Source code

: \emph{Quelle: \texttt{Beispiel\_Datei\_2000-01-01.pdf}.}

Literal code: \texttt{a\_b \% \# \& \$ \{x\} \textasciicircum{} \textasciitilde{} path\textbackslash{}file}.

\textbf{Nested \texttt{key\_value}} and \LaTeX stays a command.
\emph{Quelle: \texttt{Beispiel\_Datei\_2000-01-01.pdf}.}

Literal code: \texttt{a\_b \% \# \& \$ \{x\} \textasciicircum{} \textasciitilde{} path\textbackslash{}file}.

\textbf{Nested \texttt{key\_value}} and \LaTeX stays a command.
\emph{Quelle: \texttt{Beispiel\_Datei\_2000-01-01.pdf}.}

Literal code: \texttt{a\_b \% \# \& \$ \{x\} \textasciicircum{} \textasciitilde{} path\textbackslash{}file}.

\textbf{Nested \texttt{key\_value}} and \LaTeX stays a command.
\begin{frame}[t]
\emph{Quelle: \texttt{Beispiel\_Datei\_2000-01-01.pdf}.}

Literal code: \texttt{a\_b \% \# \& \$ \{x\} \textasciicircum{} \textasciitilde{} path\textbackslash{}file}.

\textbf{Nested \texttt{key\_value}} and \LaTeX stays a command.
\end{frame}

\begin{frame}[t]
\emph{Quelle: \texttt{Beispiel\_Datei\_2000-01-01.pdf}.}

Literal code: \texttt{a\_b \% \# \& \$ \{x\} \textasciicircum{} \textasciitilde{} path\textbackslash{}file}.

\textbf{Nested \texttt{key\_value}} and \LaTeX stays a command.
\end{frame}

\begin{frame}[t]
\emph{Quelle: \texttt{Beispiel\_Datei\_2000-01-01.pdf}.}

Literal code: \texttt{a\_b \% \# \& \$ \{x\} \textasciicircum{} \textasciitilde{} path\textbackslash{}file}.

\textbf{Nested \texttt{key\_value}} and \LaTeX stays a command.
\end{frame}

> **EXERCISE OBJECTIVE**
The entries above must be transcribed word for word.

> **SOLVED PROBLEM**
Source code

: \emph{Quelle: \texttt{Beispiel\_Datei\_2000-01-01.pdf}.}

Literal code: \texttt{a\_b \% \# \& \$ \{x\} \textasciicircum{} \textasciitilde{} path\textbackslash{}file}.

\textbf{Nested \texttt{key\_value}} and \LaTeX stays a command.
\emph{Quelle: \texttt{Beispiel\_Datei\_2000-01-01.pdf}.}

Literal code: \texttt{a\_b \% \# \& \$ \{x\} \textasciicircum{} \textasciitilde{} path\textbackslash{}file}.

\textbf{Nested \texttt{key\_value}} and \LaTeX stays a command.
\emph{Quelle: \texttt{Beispiel\_Datei\_2000-01-01.pdf}.}

Literal code: \texttt{a\_b \% \# \& \$ \{x\} \textasciicircum{} \textasciitilde{} path\textbackslash{}file}.

\textbf{Nested \texttt{key\_value}} and \LaTeX stays a command.
\begin{frame}[t]
\emph{Quelle: \texttt{Beispiel\_Datei\_2000-01-01.pdf}.}

Literal code: \texttt{a\_b \% \# \& \$ \{x\} \textasciicircum{} \textasciitilde{} path\textbackslash{}file}.

\textbf{Nested \texttt{key\_value}} and \LaTeX stays a command.
\end{frame}

\begin{frame}[t]
\emph{Quelle: \texttt{Beispiel\_Datei\_2000-01-01.pdf}.}

Literal code: \texttt{a\_b \% \# \& \$ \{x\} \textasciicircum{} \textasciitilde{} path\textbackslash{}file}.

\textbf{Nested \texttt{key\_value}} and \LaTeX stays a command.
\end{frame}

\begin{frame}[t]
\emph{Quelle: \texttt{Beispiel\_Datei\_2000-01-01.pdf}.}

Literal code: \texttt{a\_b \% \# \& \$ \{x\} \textasciicircum{} \textasciitilde{} path\textbackslash{}file}.

\textbf{Nested \texttt{key\_value}} and \LaTeX stays a command.
\end{frame}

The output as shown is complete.